Doğası, tarihi ve de konumu nedeniyle ayrı bir yerimiz var dünyada.
Sanki dünyanın merkeziyiz.
Ama bu kadar güzelliklere karşın tam bir sorun yumağıyız!
Türkiye’nin sorunları her geçen gün artıyor.
Bu nedenle de gündem sürekli değişiyor.
Afrin’ den başlayıp, İstiklal Marşı’ndan çıkabiliyoruz.
Türkiye bu duruma nasıl geldi?
Bu sorunun yanıtı hem çok basit hem de çok zor!
Çünkü sosyolojik bir vaka gibi.
Kimine göre genlerimizde bir sıkıntı var.
Kimine göre de beynimizde…
Zaten insanın beyninde bir sorun varsa, yandı demektir!
İyi düşünme ve doğru karar verme yetisini yitirmiş demektir.
Ki, en büyük sıkıntı bundan kaynaklanır.
Son yıllarda, yüreğimizde de bazı şeyler eksildi.
En başta da sevgi!
Bu da Türkiye’yi kutuplaştırdı.
Sorumlusu da siyasetçiler!
Türkiye’nin sorunlarını şöyle bir yazayım dedim ve aklıma gelenleri sıraladım,
1. Sırada Huzur geliyor ve şöyle devam ediyor.
2. TERÖR,
3. İşsizlik,
4. ADALET,
5. Hırsızlık,
6. EKONOMİ.
7. Dış Siyaset,
8. EĞİTİM,
9. Enflasyon,
10. GÜVEN,
11. Kutuplaşma,
12. SPOR ,
13. Sağlık.
En büyük sorun da geçmişte yıllarca “beraber yürüdük biz bu yollarda” şarkısını birlikte söyledikleri, FETÖ ile mücadele!
Ama onun da sağlıklı yapıldığını söylemek pek olası değil!

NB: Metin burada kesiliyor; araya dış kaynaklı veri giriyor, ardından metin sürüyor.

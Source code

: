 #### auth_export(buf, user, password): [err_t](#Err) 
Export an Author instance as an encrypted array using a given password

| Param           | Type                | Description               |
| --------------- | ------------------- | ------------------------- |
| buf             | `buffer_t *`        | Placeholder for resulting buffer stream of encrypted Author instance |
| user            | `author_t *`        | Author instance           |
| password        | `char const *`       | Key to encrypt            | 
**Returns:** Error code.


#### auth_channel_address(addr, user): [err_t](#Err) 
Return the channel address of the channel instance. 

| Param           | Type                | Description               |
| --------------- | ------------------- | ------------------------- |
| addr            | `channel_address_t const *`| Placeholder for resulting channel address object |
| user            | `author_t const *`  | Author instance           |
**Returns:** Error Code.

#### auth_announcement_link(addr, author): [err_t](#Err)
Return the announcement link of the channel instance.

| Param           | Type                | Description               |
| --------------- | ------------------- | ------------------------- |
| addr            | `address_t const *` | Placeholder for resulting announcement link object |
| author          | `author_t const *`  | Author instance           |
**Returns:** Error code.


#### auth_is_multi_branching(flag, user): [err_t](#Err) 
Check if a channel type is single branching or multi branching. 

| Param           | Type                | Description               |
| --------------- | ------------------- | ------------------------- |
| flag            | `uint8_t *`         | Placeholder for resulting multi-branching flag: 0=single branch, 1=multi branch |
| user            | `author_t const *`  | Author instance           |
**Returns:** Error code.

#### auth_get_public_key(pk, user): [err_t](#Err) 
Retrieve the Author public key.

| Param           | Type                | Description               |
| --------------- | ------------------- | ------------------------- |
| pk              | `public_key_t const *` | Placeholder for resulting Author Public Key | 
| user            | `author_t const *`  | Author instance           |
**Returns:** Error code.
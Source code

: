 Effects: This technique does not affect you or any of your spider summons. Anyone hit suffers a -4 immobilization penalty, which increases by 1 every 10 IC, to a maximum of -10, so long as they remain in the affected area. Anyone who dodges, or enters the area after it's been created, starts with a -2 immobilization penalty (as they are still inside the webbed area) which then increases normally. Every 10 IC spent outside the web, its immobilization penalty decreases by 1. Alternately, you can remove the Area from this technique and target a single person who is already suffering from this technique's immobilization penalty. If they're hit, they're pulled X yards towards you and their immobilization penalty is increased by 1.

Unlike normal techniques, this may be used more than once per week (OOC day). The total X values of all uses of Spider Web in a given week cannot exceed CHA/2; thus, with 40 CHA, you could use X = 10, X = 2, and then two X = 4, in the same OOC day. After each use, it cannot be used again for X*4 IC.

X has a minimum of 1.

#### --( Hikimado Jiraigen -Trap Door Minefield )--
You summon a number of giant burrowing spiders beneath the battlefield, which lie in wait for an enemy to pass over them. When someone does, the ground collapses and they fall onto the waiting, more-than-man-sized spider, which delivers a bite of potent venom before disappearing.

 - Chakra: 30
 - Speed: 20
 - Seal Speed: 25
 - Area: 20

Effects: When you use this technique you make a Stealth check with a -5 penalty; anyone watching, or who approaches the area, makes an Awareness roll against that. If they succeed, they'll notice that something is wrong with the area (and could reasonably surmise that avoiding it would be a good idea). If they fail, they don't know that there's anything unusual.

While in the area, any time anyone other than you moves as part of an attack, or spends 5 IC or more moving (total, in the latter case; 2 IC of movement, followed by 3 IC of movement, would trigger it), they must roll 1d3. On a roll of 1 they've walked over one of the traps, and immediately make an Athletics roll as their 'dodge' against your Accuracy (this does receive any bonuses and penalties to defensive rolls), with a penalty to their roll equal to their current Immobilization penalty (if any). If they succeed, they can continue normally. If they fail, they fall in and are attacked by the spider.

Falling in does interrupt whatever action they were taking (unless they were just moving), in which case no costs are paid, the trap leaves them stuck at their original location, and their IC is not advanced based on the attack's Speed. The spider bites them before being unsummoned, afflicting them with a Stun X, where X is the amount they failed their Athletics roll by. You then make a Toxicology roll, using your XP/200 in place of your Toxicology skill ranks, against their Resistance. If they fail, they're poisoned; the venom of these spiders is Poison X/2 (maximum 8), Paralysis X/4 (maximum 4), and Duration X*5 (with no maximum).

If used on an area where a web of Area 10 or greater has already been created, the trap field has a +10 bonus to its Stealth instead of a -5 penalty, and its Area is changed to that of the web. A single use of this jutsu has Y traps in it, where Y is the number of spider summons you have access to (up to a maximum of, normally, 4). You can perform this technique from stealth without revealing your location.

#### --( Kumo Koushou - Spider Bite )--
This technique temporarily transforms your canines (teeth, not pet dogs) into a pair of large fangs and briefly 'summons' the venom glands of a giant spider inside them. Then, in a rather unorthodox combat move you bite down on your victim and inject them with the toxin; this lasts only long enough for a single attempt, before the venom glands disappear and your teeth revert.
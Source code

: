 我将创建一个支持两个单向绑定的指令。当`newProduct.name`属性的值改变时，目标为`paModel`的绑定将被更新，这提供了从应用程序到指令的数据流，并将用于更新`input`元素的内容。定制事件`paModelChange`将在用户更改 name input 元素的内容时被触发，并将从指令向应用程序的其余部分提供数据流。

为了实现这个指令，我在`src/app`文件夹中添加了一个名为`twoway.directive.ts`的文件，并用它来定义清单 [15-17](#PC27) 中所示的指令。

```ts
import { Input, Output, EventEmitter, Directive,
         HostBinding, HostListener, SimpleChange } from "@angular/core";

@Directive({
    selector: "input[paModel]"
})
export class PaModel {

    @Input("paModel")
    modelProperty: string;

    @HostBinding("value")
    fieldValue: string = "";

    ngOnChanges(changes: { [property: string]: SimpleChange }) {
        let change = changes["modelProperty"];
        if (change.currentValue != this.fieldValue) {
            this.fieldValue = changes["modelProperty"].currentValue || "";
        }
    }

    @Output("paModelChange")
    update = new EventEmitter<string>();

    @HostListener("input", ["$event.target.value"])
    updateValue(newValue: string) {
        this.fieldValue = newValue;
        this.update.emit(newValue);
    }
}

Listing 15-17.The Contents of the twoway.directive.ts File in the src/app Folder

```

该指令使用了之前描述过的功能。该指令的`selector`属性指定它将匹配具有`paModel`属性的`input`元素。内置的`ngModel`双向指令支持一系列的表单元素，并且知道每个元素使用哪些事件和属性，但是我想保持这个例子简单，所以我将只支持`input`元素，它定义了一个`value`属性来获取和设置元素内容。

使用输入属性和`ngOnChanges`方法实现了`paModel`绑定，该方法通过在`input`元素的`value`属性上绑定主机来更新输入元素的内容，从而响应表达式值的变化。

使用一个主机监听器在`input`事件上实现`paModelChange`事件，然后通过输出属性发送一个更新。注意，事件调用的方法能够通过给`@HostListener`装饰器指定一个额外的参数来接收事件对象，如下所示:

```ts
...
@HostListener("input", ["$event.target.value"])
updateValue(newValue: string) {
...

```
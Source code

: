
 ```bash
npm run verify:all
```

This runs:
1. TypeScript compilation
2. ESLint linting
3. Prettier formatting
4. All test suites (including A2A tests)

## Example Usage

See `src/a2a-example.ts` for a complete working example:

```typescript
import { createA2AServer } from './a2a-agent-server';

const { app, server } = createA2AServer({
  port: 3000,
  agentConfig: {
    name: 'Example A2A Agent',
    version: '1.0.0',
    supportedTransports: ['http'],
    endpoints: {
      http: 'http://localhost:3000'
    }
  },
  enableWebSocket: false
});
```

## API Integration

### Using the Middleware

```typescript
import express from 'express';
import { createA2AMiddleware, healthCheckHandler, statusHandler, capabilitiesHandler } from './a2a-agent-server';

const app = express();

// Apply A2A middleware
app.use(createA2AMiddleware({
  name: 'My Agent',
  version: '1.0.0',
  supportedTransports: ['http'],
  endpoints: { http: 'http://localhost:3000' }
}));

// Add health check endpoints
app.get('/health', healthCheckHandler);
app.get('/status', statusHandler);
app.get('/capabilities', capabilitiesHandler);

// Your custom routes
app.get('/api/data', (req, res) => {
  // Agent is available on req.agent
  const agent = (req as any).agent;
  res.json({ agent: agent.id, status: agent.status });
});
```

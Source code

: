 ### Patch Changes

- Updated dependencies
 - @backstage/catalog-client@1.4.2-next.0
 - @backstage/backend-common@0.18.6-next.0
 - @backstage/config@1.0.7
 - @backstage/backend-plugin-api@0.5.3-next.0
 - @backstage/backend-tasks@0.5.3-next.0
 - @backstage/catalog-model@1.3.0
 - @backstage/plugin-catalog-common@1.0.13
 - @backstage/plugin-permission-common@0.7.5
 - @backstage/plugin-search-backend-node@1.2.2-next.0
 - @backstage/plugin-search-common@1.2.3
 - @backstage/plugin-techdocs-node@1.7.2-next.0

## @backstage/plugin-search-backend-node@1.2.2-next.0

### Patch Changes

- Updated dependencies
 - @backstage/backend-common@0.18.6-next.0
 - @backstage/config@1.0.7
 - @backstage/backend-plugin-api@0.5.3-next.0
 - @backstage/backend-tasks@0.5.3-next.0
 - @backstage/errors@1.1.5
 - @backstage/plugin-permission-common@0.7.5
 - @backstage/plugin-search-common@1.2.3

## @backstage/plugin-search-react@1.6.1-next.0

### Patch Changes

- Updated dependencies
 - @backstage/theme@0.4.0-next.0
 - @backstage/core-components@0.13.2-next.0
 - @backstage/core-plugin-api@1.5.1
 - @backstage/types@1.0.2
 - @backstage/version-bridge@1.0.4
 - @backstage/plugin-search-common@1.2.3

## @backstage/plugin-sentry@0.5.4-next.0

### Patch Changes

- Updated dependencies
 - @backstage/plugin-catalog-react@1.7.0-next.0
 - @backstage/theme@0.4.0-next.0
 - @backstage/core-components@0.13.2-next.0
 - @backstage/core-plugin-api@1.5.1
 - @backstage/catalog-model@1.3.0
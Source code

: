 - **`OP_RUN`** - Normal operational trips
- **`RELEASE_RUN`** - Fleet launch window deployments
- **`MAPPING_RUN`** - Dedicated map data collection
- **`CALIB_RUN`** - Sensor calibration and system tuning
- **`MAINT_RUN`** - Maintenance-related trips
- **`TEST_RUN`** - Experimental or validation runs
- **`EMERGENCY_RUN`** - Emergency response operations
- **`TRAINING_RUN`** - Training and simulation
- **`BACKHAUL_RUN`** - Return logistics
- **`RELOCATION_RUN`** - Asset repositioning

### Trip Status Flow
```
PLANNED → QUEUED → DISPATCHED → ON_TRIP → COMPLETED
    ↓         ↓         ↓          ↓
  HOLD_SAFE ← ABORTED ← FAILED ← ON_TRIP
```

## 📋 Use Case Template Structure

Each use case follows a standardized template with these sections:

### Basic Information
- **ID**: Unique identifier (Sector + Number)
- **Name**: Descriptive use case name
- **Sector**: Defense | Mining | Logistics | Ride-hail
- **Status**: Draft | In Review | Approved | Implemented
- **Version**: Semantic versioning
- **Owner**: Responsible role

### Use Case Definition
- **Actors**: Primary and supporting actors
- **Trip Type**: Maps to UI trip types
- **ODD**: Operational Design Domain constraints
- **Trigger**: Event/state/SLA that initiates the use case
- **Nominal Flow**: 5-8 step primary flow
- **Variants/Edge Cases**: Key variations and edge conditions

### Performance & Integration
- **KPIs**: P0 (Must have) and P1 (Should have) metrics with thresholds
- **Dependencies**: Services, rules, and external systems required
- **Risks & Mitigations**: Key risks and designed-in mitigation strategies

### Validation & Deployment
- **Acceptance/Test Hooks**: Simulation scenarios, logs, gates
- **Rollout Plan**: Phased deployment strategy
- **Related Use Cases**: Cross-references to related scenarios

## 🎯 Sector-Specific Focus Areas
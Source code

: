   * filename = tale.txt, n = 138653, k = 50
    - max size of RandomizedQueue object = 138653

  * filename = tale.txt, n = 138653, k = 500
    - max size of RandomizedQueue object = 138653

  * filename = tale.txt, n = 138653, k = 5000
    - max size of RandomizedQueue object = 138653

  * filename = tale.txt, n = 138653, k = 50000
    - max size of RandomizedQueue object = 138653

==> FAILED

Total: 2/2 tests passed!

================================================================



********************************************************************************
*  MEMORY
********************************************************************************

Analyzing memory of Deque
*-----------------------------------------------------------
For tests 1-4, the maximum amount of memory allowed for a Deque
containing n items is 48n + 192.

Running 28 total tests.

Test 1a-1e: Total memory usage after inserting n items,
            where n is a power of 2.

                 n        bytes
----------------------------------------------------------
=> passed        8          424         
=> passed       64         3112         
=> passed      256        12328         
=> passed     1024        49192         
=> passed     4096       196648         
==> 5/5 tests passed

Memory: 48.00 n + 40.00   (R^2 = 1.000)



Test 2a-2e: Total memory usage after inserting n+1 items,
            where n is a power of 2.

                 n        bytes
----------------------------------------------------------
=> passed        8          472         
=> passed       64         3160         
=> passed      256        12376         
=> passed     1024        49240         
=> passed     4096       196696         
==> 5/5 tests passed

Aslında say say devamı gelir.
Tamam, da yaşanabilir bir Türkiye için ne yapmak gerekir?
Tabi ki bu sorunun yanıtını en iyi verecek olanlar ülkeyi yönete(meye)nlerdir!.
Çünkü emir kulu olmuşlar.
Kendi düşündüklerini söyleme yetisini kaybetmişler!
Bana göre en büyük sorun bu.
Halk arasında bir deyiş vardır, “Ne umarsın bacından, bacın ölür acından!” diye.
Bizim de dururumuz pek farklı değil.
Bunun içindir ki sorun yumağı gittikçe büyüyor!
Hiçbir sorun çözümsüz değildir.
Yeter ki çözmek için çaba gösterenler samimi olsun..
Biz de adettir, önce ben sonra biz!
Durum böyle olunca da daha çok bekleriz!